Osteoarthritis is most common if someone is around 70 years old, but the process of wear of the cartilage often starts much earlier, at the age of 35. About half as much men will get osteoarthritis compared to women. On top of that, heredity plays a role as well.
Movement through exercise is very important. If you do the opposite and become immobile, it most likely has a negative effect on the joint. So when you suffer from osteoarthritis it is your goal to keep the joint flexible because this is better for the lubrication of the joint. Heavy weight gives a lot of pressure on joints and it can speed up the wear of the cartilage. If you are obese you are at much greater risk of getting osteoarthritis.
Symptoms are, among others, pain and stiffness. Swelling and/or thickening of the joint, combined with inflexibility, are also indications. Often one can feel a deep pain in the joint. Complaints occur mainly early in the morning or just after resting, or at the beginning of joint movements. Like getting out of bed and walking to the kitchen. When osteoarthritis is in a more advanced phase the complaints will be present almost constantly.

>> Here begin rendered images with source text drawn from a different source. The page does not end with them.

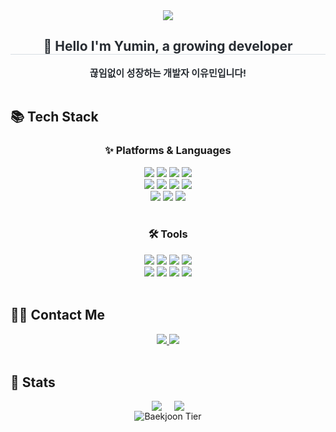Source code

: <div align= "center">
    <img src="https://capsule-render.vercel.app/api?type=waving&color=auto&height=180&text=👋%20Welcome%20to%20YUMIN's%20GitHub&animation=fadeIn&fontColor=000000&fontSize=40" />
</div>

<div align="center"> 
    <h2 style="border-bottom: 1px solid #d8dee4; color: #282d33;">🌱 Hello I'm Yumin, a growing developer</h2>  
    <div style="font-weight: 700; font-size: 15px; text-align: center; color: #282d33;">끊임없이 성장하는 개발자 이유민입니다!</div> 
</div>
</br>

## 📚 Tech Stack
<div align="center">
  <h3>✨ Platforms & Languages</h3>
  <div align="center">
    <img src="https://img.shields.io/badge/Java-007396?style=flat-square&logo=Java&logoColor=white">
    <img src="https://img.shields.io/badge/HTML5-E34F26?style=flat-square&logo=HTML5&logoColor=white">
    <img src="https://img.shields.io/badge/Javascript-F7DF1E?style=flat-square&logo=Javascript&logoColor=white">
    <img src="https://shields.io/badge/TypeScript-3178C6?logo=TypeScript&logoColor=FFF&style=flat-square">
    </br><img src="https://img.shields.io/badge/React-61DAFB?style=flat-square&logo=React&logoColor=white">
    <img src="https://img.shields.io/badge/React Query-FF4154?style=flat-square&logo=React Query&logoColor=white">
    <img src="https://img.shields.io/badge/Tailwind CSS-06B6D4?style=flat-square&logo=Tailwind CSS&logoColor=white">
    <img src="https://img.shields.io/badge/StyledComponents-DB7093?style=flat-square&logo=StyledComponents&logoColor=white">
    </br><img src="https://img.shields.io/badge/Oracle-F80000?style=flat-square&logo=Oracle&logoColor=white">
    <img src="https://img.shields.io/badge/Spring Boot-6DB33F?style=flat-square&logo=Spring Boot&logoColor=white">
    <img src="https://img.shields.io/badge/MySQL-4479A1?style=flat-square&logo=MySQL&logoColor=white">
  </div>
  </br>

  <h3>🛠️ Tools</h3>
  <div align="center">
    <img src="https://img.shields.io/badge/Eclipse IDE-2C2255?style=flat-square&logo=Eclipse IDE&logoColor=white">
    <img src="https://img.shields.io/badge/Visual Studio Code-007ACC?style=flat-square&logo=Visual Studio Code&logoColor=white">
    <img src="https://img.shields.io/badge/Visual Studio-5C2D91?style=flat-square&logo=Visual Studio&logoColor=white">
    <img src="https://img.shields.io/badge/IntelliJ IDEA-000000?style=flat-square&logo=IntelliJ IDEA&logoColor=white">
    </br><img src="https://img.shields.io/badge/GitHub-181717?style=flat-square&logo=GitHub&logoColor=white">
    <img src="https://img.shields.io/badge/Vercel-000000?style=flat-square&logo=Vercel&logoColor=white">
    <img src="https://img.shields.io/badge/Prettier-F7B93E?style=flat-square&logo=Prettier&logoColor=white">
    <img src="https://img.shields.io/badge/Eslint-4B32C3?style=flat-square&logo=Eslint&logoColor=white">
  </div>
</div>
</br>


## 🧑‍💻 Contact Me
<div align="center">
    <a href="mailto:lym149631@gmail.com">
        <img src="https://img.shields.io/badge/Gmail-D14836?style=flat-square&logo=Gmail&logoColor=white">
    </a>
    <a href="">
        <img src="https://img.shields.io/badge/Portfolio-000000?style=flat-square&logo=About.me&logoColor=white">
    </a>
</div>
</br>


## 🏅 Stats
<div align="center" style="display: flex; justify-content: center; gap: 20px;">
    <a href="https://github.com/Whatdoyumin/github-readme-stats">
        <img src="https://github-readme-stats.vercel.app/api/top-langs/?username=Whatdoyumin&langs_count=10">
    </a>
    <img src="https://github-readme-stats.vercel.app/api?username=Whatdoyumin&show_icons=true">
</div>

<div align="center">
    <img src="http://mazassumnida.wtf/api/v2/generate_badge?boj=ddalla107" alt="Baekjoon Tier">
</div>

A chiropractor doesn’t treat osteoarthritis. He/she treats the complaints forthcoming of osteoarthritis. The most common symptoms are pain, stiffness and motion restriction. As indicated these complaints arise by cartilage degradation, which is irreversible. However, the chiropractor can reduce the pain and stiffness by improving the movement of the irritated joint.
In the first instance a chiropractor at MoveWell will ask questions about your overall health situation. This is followed by specific questions on your complaints and symptoms. After that a chiropractor will do a thorough physical examination. The main focus will be on the flexibility of your joints. If there are X-ray photo’s available of previous diagnostic research, the chiropractor will be interested to see them. X-ray photos can reveal deformation of a joint or sometimes of the bone.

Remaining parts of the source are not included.